Ovechkin appeared to catch Kaleta as he turned toward the boards. According to the rules, Ovechkin was tossed because the boarding infraction resulted in an injury to the face or head of Kaleta, who left the ice bleeding from the nose.
"We just watched it a half a dozen of times, and he hits him in the shoulder, in the side," Coach Bruce Boudreau said. "Kaleta saw him coming. It might have warranted a two-minute minor, but I don't think it warranted anything more than that."
Ovechkin, who had scored his 17th goal in the first period, added: "I just got take a hit and he's turned and he fell on the boards. It was too much penalty."
Asked whether he expected to hear from league disciplinarian Colin Campbell, Ovechkin said: "If it happens, it happens. I don't think there's going to be something."
Ovechkin is no stranger to controversy. He was fined $2,500 for a "slew foot" on Atlanta's Rich Peverley on Oct. 22. And three years ago, he was ejected after receiving a major penalty for boarding then-Sabres center Danny Brière.

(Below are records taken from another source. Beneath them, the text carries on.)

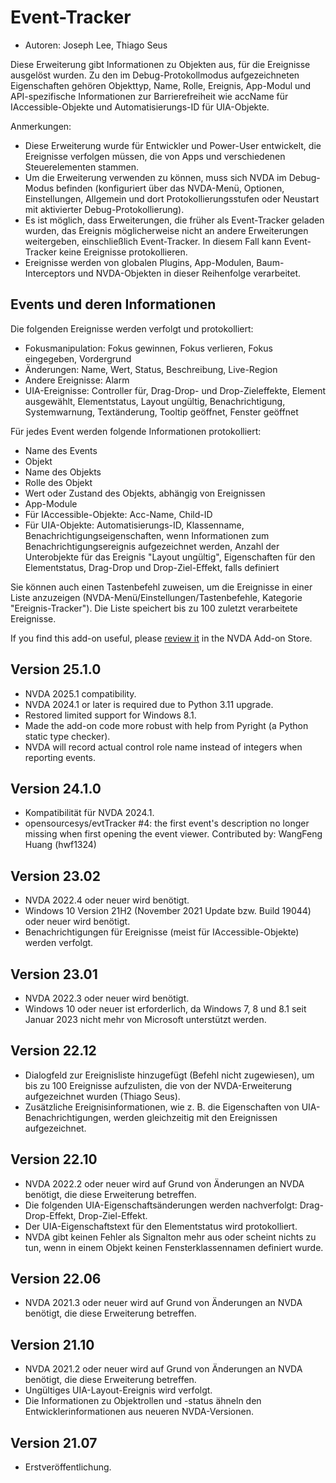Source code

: # Event-Tracker #

* Autoren: Joseph Lee, Thiago Seus

Diese Erweiterung gibt Informationen zu Objekten aus, für die Ereignisse
ausgelöst wurden. Zu den im Debug-Protokollmodus aufgezeichneten
Eigenschaften gehören Objekttyp, Name, Rolle, Ereignis, App-Modul und
API-spezifische Informationen zur Barrierefreiheit wie accName für
IAccessible-Objekte und Automatisierungs-ID für UIA-Objekte.

Anmerkungen:

* Diese Erweiterung wurde für Entwickler und Power-User entwickelt, die
  Ereignisse verfolgen müssen, die von Apps und verschiedenen
  Steuerelementen stammen.
* Um die Erweiterung verwenden zu können, muss sich NVDA im Debug-Modus
  befinden (konfiguriert über das NVDA-Menü, Optionen, Einstellungen,
  Allgemein und dort Protokollierungsstufen oder Neustart mit aktivierter
  Debug-Protokollierung).
* Es ist möglich, dass Erweiterungen, die früher als Event-Tracker geladen
  wurden, das Ereignis möglicherweise nicht an andere Erweiterungen
  weitergeben, einschließlich Event-Tracker. In diesem Fall kann
  Event-Tracker keine Ereignisse protokollieren.
* Ereignisse werden von globalen Plugins, App-Modulen, Baum-Interceptors und
  NVDA-Objekten in dieser Reihenfolge verarbeitet.

## Events und deren Informationen

Die folgenden Ereignisse werden verfolgt und protokolliert:

* Fokusmanipulation: Fokus gewinnen, Fokus verlieren, Fokus eingegeben,
  Vordergrund
* Änderungen: Name, Wert, Status, Beschreibung, Live-Region
* Andere Ereignisse: Alarm
* UIA-Ereignisse: Controller für, Drag-Drop- und Drop-Zieleffekte, Element
  ausgewählt, Elementstatus, Layout ungültig, Benachrichtigung,
  Systemwarnung, Textänderung, Tooltip geöffnet, Fenster geöffnet

Für jedes Event werden folgende Informationen protokolliert:

* Name des Events
* Objekt
* Name des Objekts
* Rolle des Objekt
* Wert oder Zustand des Objekts, abhängig von Ereignissen
* App-Module
* Für IAccessible-Objekte: Acc-Name, Child-ID
* Für UIA-Objekte: Automatisierungs-ID, Klassenname,
  Benachrichtigungseigenschaften, wenn Informationen zum
  Benachrichtigungsereignis aufgezeichnet werden, Anzahl der Unterobjekte
  für das Ereignis "Layout ungültig", Eigenschaften für den Elementstatus,
  Drag-Drop und Drop-Ziel-Effekt, falls definiert

Sie können auch einen Tastenbefehl zuweisen, um die Ereignisse in einer
Liste anzuzeigen (NVDA-Menü/Einstellungen/Tastenbefehle, Kategorie
"Ereignis-Tracker"). Die Liste speichert bis zu 100 zuletzt verarbeitete
Ereignisse.

If you find this add-on useful, please [review it][1] in the NVDA Add-on
Store.

## Version 25.1.0

* NVDA 2025.1 compatibility.
* NVDA 2024.1 or later is required due to Python 3.11 upgrade.
* Restored limited support for Windows 8.1.
* Made the add-on code more robust with help from Pyright (a Python static
  type checker).
* NVDA will record actual control role name instead of integers when
  reporting events.

## Version 24.1.0

* Kompatibilität für NVDA 2024.1.
* opensourcesys/evtTracker #4: the first event's description no longer
  missing when first opening the event viewer. Contributed by: WangFeng
  Huang (hwf1324)

## Version 23.02

* NVDA 2022.4 oder neuer wird benötigt.
* Windows 10 Version 21H2 (November 2021 Update bzw. Build 19044) oder neuer
  wird benötigt.
* Benachrichtigungen für Ereignisse (meist für IAccessible-Objekte) werden
  verfolgt.

## Version 23.01

* NVDA 2022.3 oder neuer wird benötigt.
* Windows 10 oder neuer ist erforderlich, da Windows 7, 8 und 8.1 seit
  Januar 2023 nicht mehr von Microsoft unterstützt werden.

## Version 22.12

* Dialogfeld zur Ereignisliste hinzugefügt (Befehl nicht zugewiesen), um bis
  zu 100 Ereignisse aufzulisten, die von der NVDA-Erweiterung aufgezeichnet
  wurden (Thiago Seus).
* Zusätzliche Ereignisinformationen, wie z. B. die Eigenschaften von
  UIA-Benachrichtigungen, werden gleichzeitig mit den Ereignissen
  aufgezeichnet.

## Version 22.10

* NVDA 2022.2 oder neuer wird auf Grund von Änderungen an NVDA benötigt, die
  diese Erweiterung betreffen.
* Die folgenden UIA-Eigenschaftsänderungen werden nachverfolgt:
  Drag-Drop-Effekt, Drop-Ziel-Effekt.
* Der UIA-Eigenschaftstext für den Elementstatus wird protokolliert.
* NVDA gibt keinen Fehler als Signalton mehr aus oder scheint nichts zu tun,
  wenn in einem Objekt keinen Fensterklassennamen definiert wurde.

## Version 22.06

* NVDA 2021.3 oder neuer wird auf Grund von Änderungen an NVDA benötigt, die
  diese Erweiterung betreffen.

## Version 21.10

* NVDA 2021.2 oder neuer wird auf Grund von Änderungen an NVDA benötigt, die
  diese Erweiterung betreffen.
* Ungültiges UIA-Layout-Ereignis wird verfolgt.
* Die Informationen zu Objektrollen und -status ähneln den
  Entwicklerinformationen aus neueren NVDA-Versionen.

## Version 21.07

* Erstveröffentlichung.

[1]: https://github.com/nvaccess/addon-datastore/discussions/2717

Ovechkin's ejection deprived the Capitals of their best player. But it also seemed to spur them on.
After killing off Ovechkin's penalty and then a delay-of-game infraction on Mike Green, Fehr scored with 6:22 remaining to help the Capitals close out an opponent in the third period and win for the first time in more than a week.
"We wanted to make sure that we got another goal," Fehr said. "The fact that Alex was gone really fueled the fire for us."
Fehr's goal was set up by Brendan Morrison, who circled the Sabres' net and then sneaked a pass through the crease to Fehr, who fired the puck past Ryan Miller (22 saves).
Miller was outstanding. But Varlamov was even better. The 21-year-old is 4-0-2 in his last six games with a 1.48 goals against average and .949 save percentage.
"Miller made some unbelievable saves," Boudreau said. "But Varly was solid. It's like he was saying, 'I'm not letting this happen to me again in the third period.' "
Varlamov added: "I've gotten over being nervous."
Boudreau also praised Karl Alzner and Nicklas Backstrom for their performances tonight.
Alzner, in his first game with the Capitals this season, skated 20:15 and was on the ice in the final minute as the Capitals clung to the lead.
Thanksgiving "is one of my favorite days of the year," said Alzner, who has been called up near Thanksgiving the past two years. "Hopefully next year I won't have to worry about getting called up for Thanksgiving. I'll already be here."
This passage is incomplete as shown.